The most common behavior problem that cats engage in is eliminating outside of their litter boxes. It is important that you treat this problem early, as the longer the cat continues to do this, the more likely it is that it will become a habit, regardless of why it started.
The first thing you should do when your cat urinates or defecates outside of the litter box is to consult with your veterinarian, because inappropriate elimination could be the result of a medical problem, and some of these problems can escalate quickly and lead to a serious illness that requires emergency care.
If your veterinarian finds no health issues, the next step is to gather details regarding your cat’s behavior. Location and frequency of episodes can help determine the cause and, thereby, the solution.
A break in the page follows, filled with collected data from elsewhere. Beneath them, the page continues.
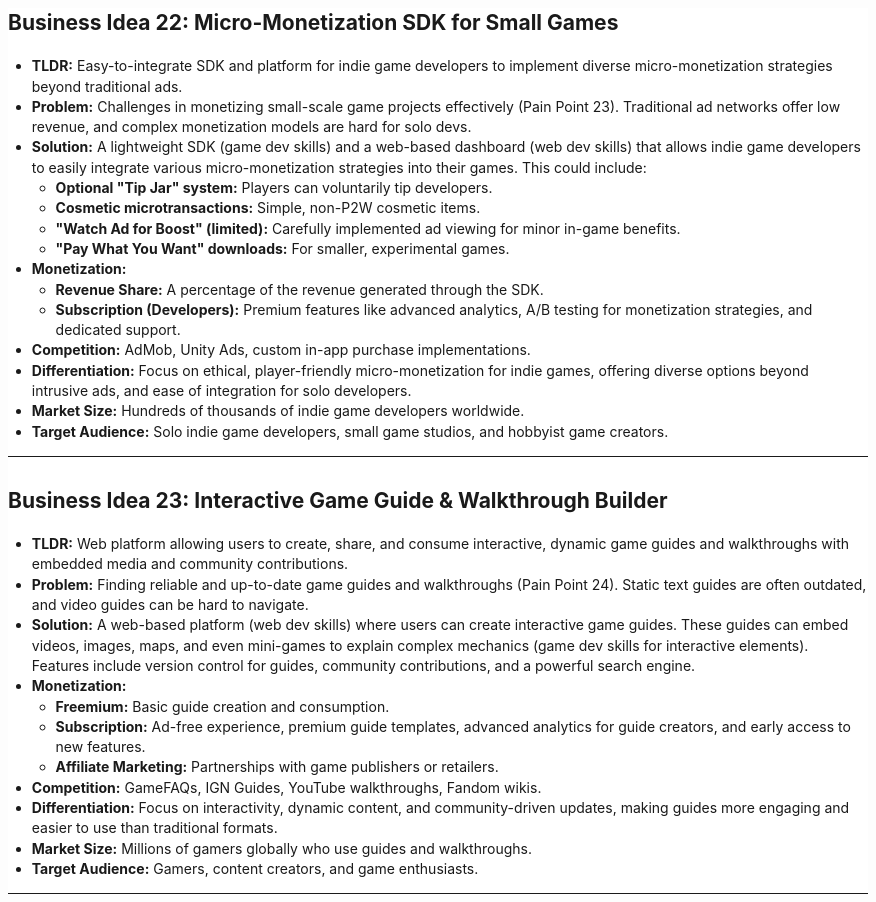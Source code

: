 
## Business Idea 22: Micro-Monetization SDK for Small Games

*   **TLDR:** Easy-to-integrate SDK and platform for indie game developers to implement diverse micro-monetization strategies beyond traditional ads.
*   **Problem:** Challenges in monetizing small-scale game projects effectively (Pain Point 23). Traditional ad networks offer low revenue, and complex monetization models are hard for solo devs.
*   **Solution:** A lightweight SDK (game dev skills) and a web-based dashboard (web dev skills) that allows indie game developers to easily integrate various micro-monetization strategies into their games. This could include:
    *   **Optional "Tip Jar" system:** Players can voluntarily tip developers.
    *   **Cosmetic microtransactions:** Simple, non-P2W cosmetic items.
    *   **"Watch Ad for Boost" (limited):** Carefully implemented ad viewing for minor in-game benefits.
    *   **"Pay What You Want" downloads:** For smaller, experimental games.
*   **Monetization:**
    *   **Revenue Share:** A percentage of the revenue generated through the SDK.
    *   **Subscription (Developers):** Premium features like advanced analytics, A/B testing for monetization strategies, and dedicated support.
*   **Competition:** AdMob, Unity Ads, custom in-app purchase implementations.
*   **Differentiation:** Focus on ethical, player-friendly micro-monetization for indie games, offering diverse options beyond intrusive ads, and ease of integration for solo developers.
*   **Market Size:** Hundreds of thousands of indie game developers worldwide.
*   **Target Audience:** Solo indie game developers, small game studios, and hobbyist game creators.

---

## Business Idea 23: Interactive Game Guide & Walkthrough Builder

*   **TLDR:** Web platform allowing users to create, share, and consume interactive, dynamic game guides and walkthroughs with embedded media and community contributions.
*   **Problem:** Finding reliable and up-to-date game guides and walkthroughs (Pain Point 24). Static text guides are often outdated, and video guides can be hard to navigate.
*   **Solution:** A web-based platform (web dev skills) where users can create interactive game guides. These guides can embed videos, images, maps, and even mini-games to explain complex mechanics (game dev skills for interactive elements). Features include version control for guides, community contributions, and a powerful search engine.
*   **Monetization:**
    *   **Freemium:** Basic guide creation and consumption.
    *   **Subscription:** Ad-free experience, premium guide templates, advanced analytics for guide creators, and early access to new features.
    *   **Affiliate Marketing:** Partnerships with game publishers or retailers.
*   **Competition:** GameFAQs, IGN Guides, YouTube walkthroughs, Fandom wikis.
*   **Differentiation:** Focus on interactivity, dynamic content, and community-driven updates, making guides more engaging and easier to use than traditional formats.
*   **Market Size:** Millions of gamers globally who use guides and walkthroughs.
*   **Target Audience:** Gamers, content creators, and game enthusiasts.

---
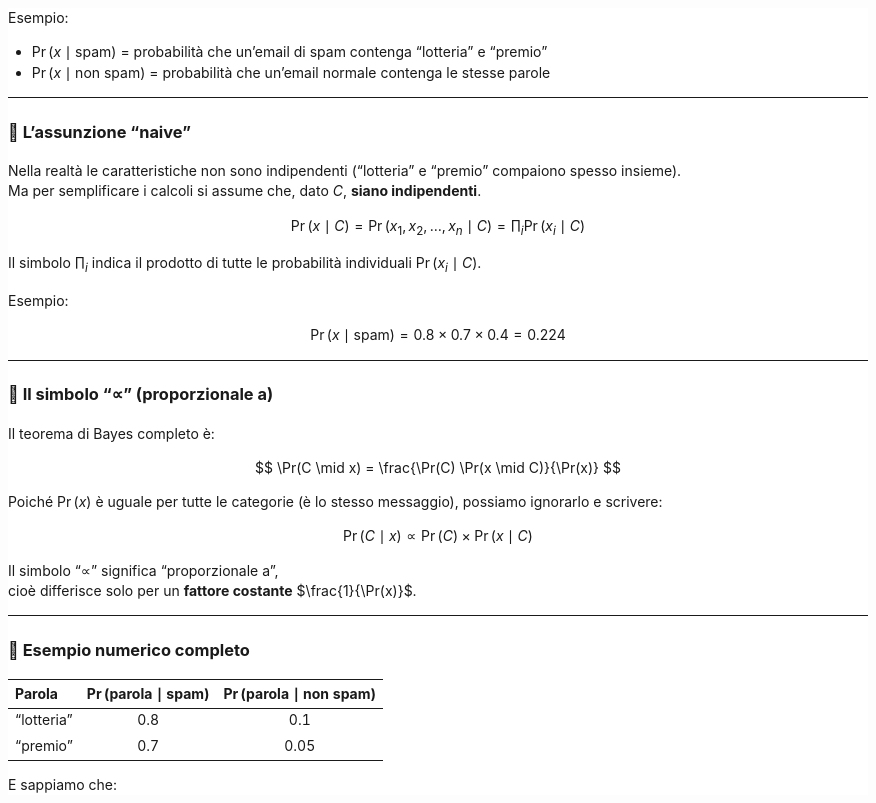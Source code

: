 Esempio:

- $\Pr(x \mid \text{spam})$ = probabilità che un’email di spam contenga “lotteria” e “premio”  
- $\Pr(x \mid \text{non spam})$ = probabilità che un’email normale contenga le stesse parole

---

### 🔹 **L’assunzione “naive”**

Nella realtà le caratteristiche non sono indipendenti (“lotteria” e “premio” compaiono spesso insieme).  
Ma per semplificare i calcoli si assume che, dato $C$, **siano indipendenti**.

$$
\Pr(x \mid C) = \Pr(x_1, x_2, \dots, x_n \mid C) = \prod_i \Pr(x_i \mid C)
$$

Il simbolo $\prod_i$ indica il prodotto di tutte le probabilità individuali $\Pr(x_i \mid C)$.

Esempio:

$$
\Pr(x \mid \text{spam}) = 0.8 \times 0.7 \times 0.4 = 0.224
$$

---

### 🔹 **Il simbolo “∝” (proporzionale a)**

Il teorema di Bayes completo è:

$$
\Pr(C \mid x) = \frac{\Pr(C) \Pr(x \mid C)}{\Pr(x)}
$$

Poiché $\Pr(x)$ è uguale per tutte le categorie (è lo stesso messaggio), possiamo ignorarlo e scrivere:

$$
\Pr(C \mid x) \propto \Pr(C) \times \Pr(x \mid C)
$$

Il simbolo “∝” significa “proporzionale a”,  
cioè differisce solo per un **fattore costante** $\frac{1}{\Pr(x)}$.

---

### 🔹 **Esempio numerico completo**

| Parola | $\Pr(\text{parola} \mid \text{spam})$ | $\Pr(\text{parola} \mid \text{non spam})$ |
|:-------|:-------------------------------------:|:------------------------------------------:|
| “lotteria” | 0.8 | 0.1 |
| “premio” | 0.7 | 0.05 |

E sappiamo che:

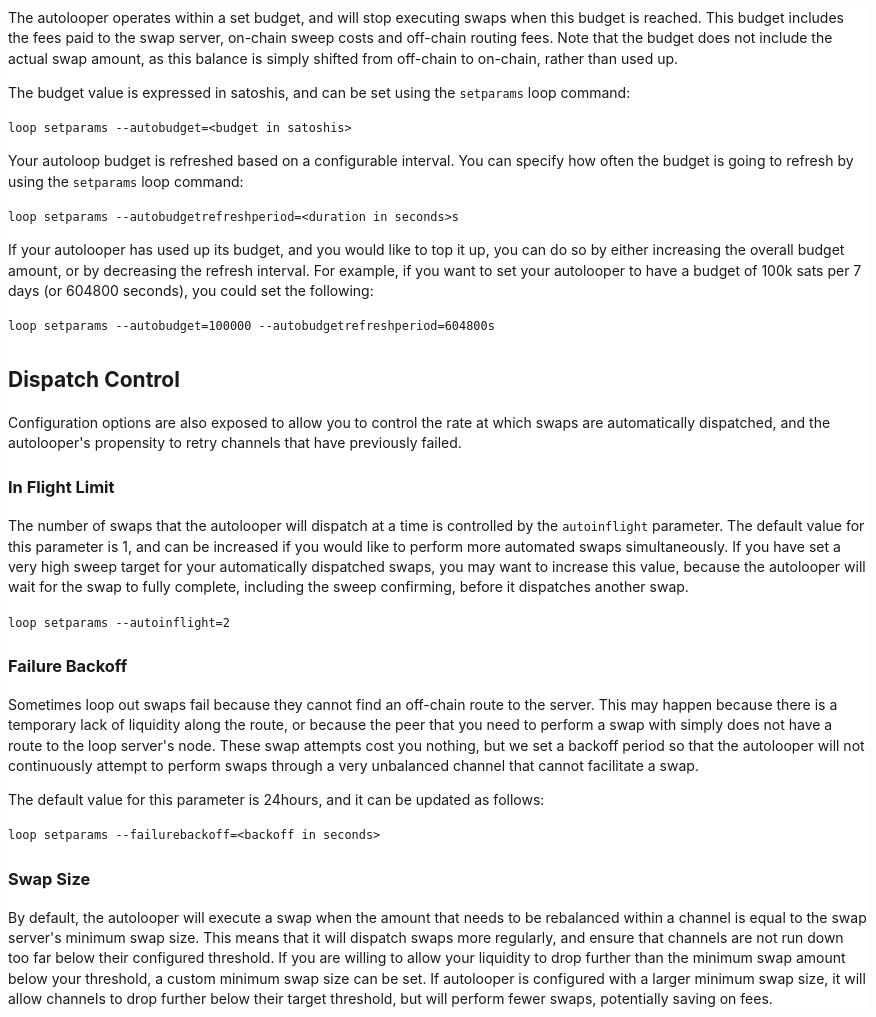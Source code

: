 The autolooper operates within a set budget, and will stop executing swaps when this budget is reached. This budget includes the fees paid to the swap server, on-chain sweep costs and off-chain routing fees. Note that the budget does not include the actual swap amount, as this balance is simply shifted from off-chain to on-chain, rather than used up.

The budget value is expressed in satoshis, and can be set using the `setparams` loop command:

`loop setparams --autobudget=<budget in satoshis>`

Your autoloop budget is refreshed based on a configurable interval. You can specify how often the budget is going to refresh by using the `setparams` loop command:

`loop setparams --autobudgetrefreshperiod=<duration in seconds>s`

If your autolooper has used up its budget, and you would like to top it up, you can do so by either increasing the overall budget amount, or by decreasing the refresh interval. For example, if you want to set your autolooper to have a budget of 100k sats per 7 days (or 604800 seconds), you could set the following:

`loop setparams --autobudget=100000 --autobudgetrefreshperiod=604800s`

## Dispatch Control

Configuration options are also exposed to allow you to control the rate at which swaps are automatically dispatched, and the autolooper's propensity to retry channels that have previously failed.

### In Flight Limit

The number of swaps that the autolooper will dispatch at a time is controlled by the `autoinflight` parameter. The default value for this parameter is 1, and can be increased if you would like to perform more automated swaps simultaneously. If you have set a very high sweep target for your automatically dispatched swaps, you may want to increase this value, because the autolooper will wait for the swap to fully complete, including the sweep confirming, before it dispatches another swap.

`loop setparams --autoinflight=2`

### Failure Backoff

Sometimes loop out swaps fail because they cannot find an off-chain route to the server. This may happen because there is a temporary lack of liquidity along the route, or because the peer that you need to perform a swap with simply does not have a route to the loop server's node. These swap attempts cost you nothing, but we set a backoff period so that the autolooper will not continuously attempt to perform swaps through a very unbalanced channel that cannot facilitate a swap.

The default value for this parameter is 24hours, and it can be updated as follows:

`loop setparams --failurebackoff=<backoff in seconds>`

### Swap Size

By default, the autolooper will execute a swap when the amount that needs to be rebalanced within a channel is equal to the swap server's minimum swap size. This means that it will dispatch swaps more regularly, and ensure that channels are not run down too far below their configured threshold. If you are willing to allow your liquidity to drop further than the minimum swap amount below your threshold, a custom minimum swap size can be set. If autolooper is configured with a larger minimum swap size, it will allow channels to drop further below their target threshold, but will perform fewer swaps, potentially saving on fees.
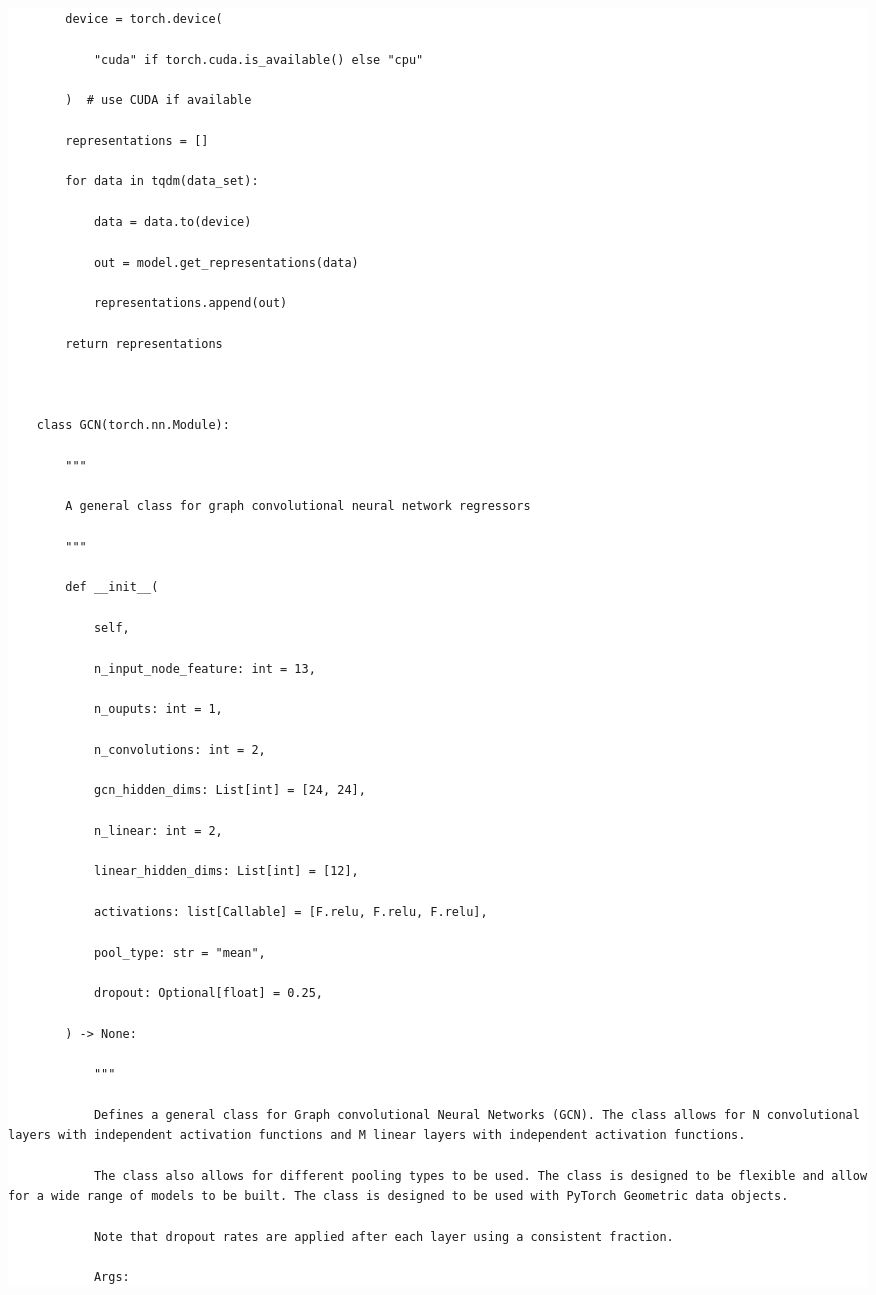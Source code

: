             device = torch.device(

                "cuda" if torch.cuda.is_available() else "cpu"

            )  # use CUDA if available

            representations = []

            for data in tqdm(data_set):

                data = data.to(device)

                out = model.get_representations(data)

                representations.append(out)

            return representations



        class GCN(torch.nn.Module):

            """

            A general class for graph convolutional neural network regressors

            """

            def __init__(

                self,

                n_input_node_feature: int = 13,

                n_ouputs: int = 1,

                n_convolutions: int = 2,

                gcn_hidden_dims: List[int] = [24, 24],

                n_linear: int = 2,

                linear_hidden_dims: List[int] = [12],

                activations: list[Callable] = [F.relu, F.relu, F.relu],

                pool_type: str = "mean",

                dropout: Optional[float] = 0.25,

            ) -> None:

                """

                Defines a general class for Graph convolutional Neural Networks (GCN). The class allows for N convolutional layers with independent activation functions and M linear layers with independent activation functions.

                The class also allows for different pooling types to be used. The class is designed to be flexible and allow for a wide range of models to be built. The class is designed to be used with PyTorch Geometric data objects.

                Note that dropout rates are applied after each layer using a consistent fraction.

                Args:
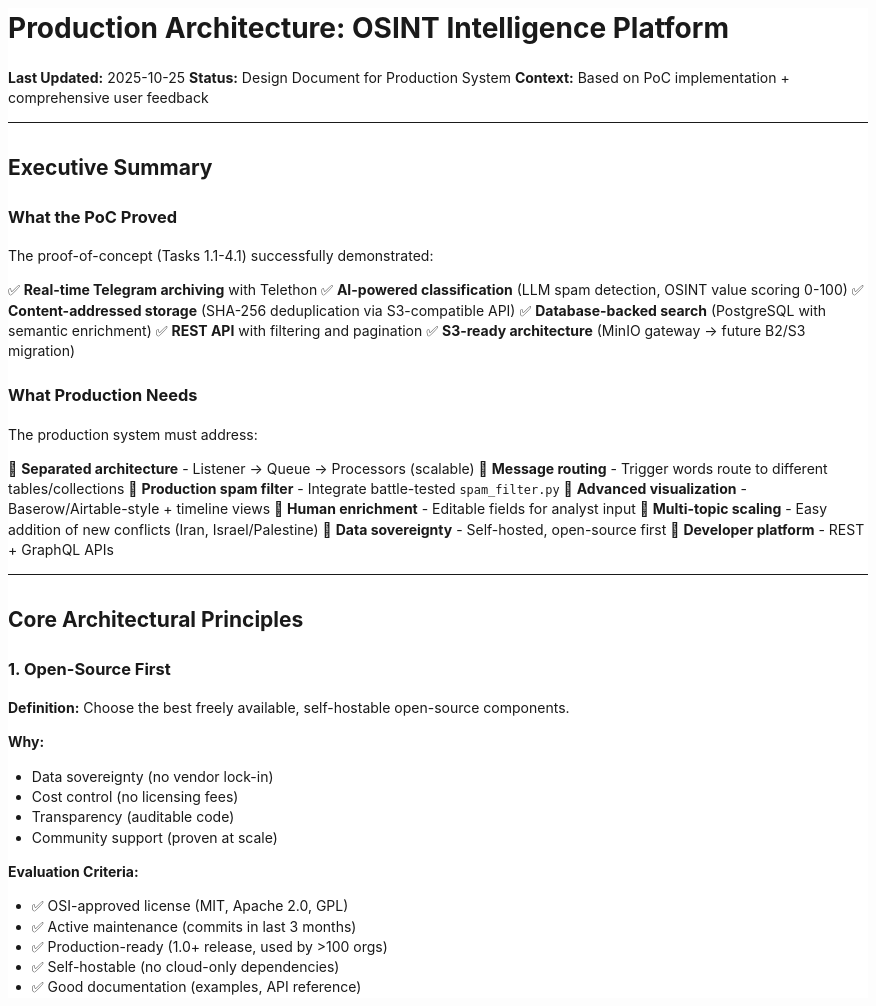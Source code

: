 # Production Architecture: OSINT Intelligence Platform

**Last Updated:** 2025-10-25
**Status:** Design Document for Production System
**Context:** Based on PoC implementation + comprehensive user feedback

---

## Executive Summary

### What the PoC Proved

The proof-of-concept (Tasks 1.1-4.1) successfully demonstrated:

✅ **Real-time Telegram archiving** with Telethon
✅ **AI-powered classification** (LLM spam detection, OSINT value scoring 0-100)
✅ **Content-addressed storage** (SHA-256 deduplication via S3-compatible API)
✅ **Database-backed search** (PostgreSQL with semantic enrichment)
✅ **REST API** with filtering and pagination
✅ **S3-ready architecture** (MinIO gateway → future B2/S3 migration)

### What Production Needs

The production system must address:

🔧 **Separated architecture** - Listener → Queue → Processors (scalable)
🔧 **Message routing** - Trigger words route to different tables/collections
🔧 **Production spam filter** - Integrate battle-tested `spam_filter.py`
🔧 **Advanced visualization** - Baserow/Airtable-style + timeline views
🔧 **Human enrichment** - Editable fields for analyst input
🔧 **Multi-topic scaling** - Easy addition of new conflicts (Iran, Israel/Palestine)
🔧 **Data sovereignty** - Self-hosted, open-source first
🔧 **Developer platform** - REST + GraphQL APIs

---

## Core Architectural Principles

### 1. Open-Source First

**Definition:** Choose the best freely available, self-hostable open-source components.

**Why:**
- Data sovereignty (no vendor lock-in)
- Cost control (no licensing fees)
- Transparency (auditable code)
- Community support (proven at scale)

**Evaluation Criteria:**
- ✅ OSI-approved license (MIT, Apache 2.0, GPL)
- ✅ Active maintenance (commits in last 3 months)
- ✅ Production-ready (1.0+ release, used by >100 orgs)
- ✅ Self-hostable (no cloud-only dependencies)
- ✅ Good documentation (examples, API reference)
Following are some common situations and their solutions.
- Only urinating/defecating near the box: If your cat consistently uses the litter box for one type of waste, but not the other, chances are that another litter box is required. Most cats actually do prefer to urinate and defecate in different places. The guideline is that you should own one litter box per cat, plus one.
- Both urinating and defecating near the box: This generally indicates an aversion to the litter box. Start by making sure the box is scooped at least once a day. Non-clumping litter should be discarded and the box should be washed and refilled with fresh litter every five-to-seven days. Boxes with clumping litter should be emptied and cleaned at least once a month. If you use litter pan liners, the cat may not like the feel of them –especially if your cat has claws that get snagged on the liners – so try removing the liner. If the box is hooded, the cat may feel too confined; remove the hood and the cat might be more comfortable. Or, perhaps a larger box is needed.
- Regularly eliminating in one place: For some reason, your cat has decided that this is where she wants to relieve herself. First, make sure that the litter box is always accessible and is in a comfortable environment. Consider this from your cat’s point of view. For instance, she may not want to urinate while the washing machine is running, or she may feel intimidated walking past the dog’s food bowl to get to the box. A young kitten or older cat may not be able to make it to the litter box if it is far away from where they spend most of their time. If the place your cat is using is acceptable to you, simply place the litter box there. If not, place a barricade (e.g., a milk crate, stack of books, plastic tarp, etc.) on that spot to prevent accidents and address the issue. For example, you could just move the box away from the washing machine.
- Eliminating on a particular surface: If your cat eliminates in several places with identical surfaces (e.g., carpet, leather, tile, etc.), she probably has a substrate preference. Switching to a different brand or type of litter should prove successful. A penchant for clothing, rugs, and upholstery usually means the cat wants a soft clumping litter. Cats who eliminate on hard flooring often do best with a more shallow depth of litter or even just a puppy training pad or sheets of newspaper in the box instead of litter. Once the cat is again regularly using the box litter can often be gradually reintroduced.
- Eliminating in corners: Cats will often mark their territory by putting waste at the edges of that territory. Cats will use both urine and feces to mark territory. If episodes are occurring in a room that is seldom used, begin to spend time in that room each day to show the cat that the room is part of the living quarters. Feeding in the area where the cat is eliminating may help. Using a Comfort Zone® with Feliway® diffuser should calm the cat and reduce the likelihood of marking. If the cat is allowed outdoors, you must keep it inside; the greater a cat’s territory is, the more likely the cat is to mark.
- Urinating/defecating on personal belongings: This is also a form of marking. The cat may be trying to comingle scents as a form of bonding, or may be trying to repel the owner of the belongings. In the case of the former, be sure that all belongings that the cat targets are put away. Again, Comfort Zone® can be beneficial. For the latter, the cat needs to establish a positive association with that person. The person should feed the cat its favorite treats and play with the cat daily. It may even be necessary for others in the household to withdraw interaction from the cat for a couple of weeks.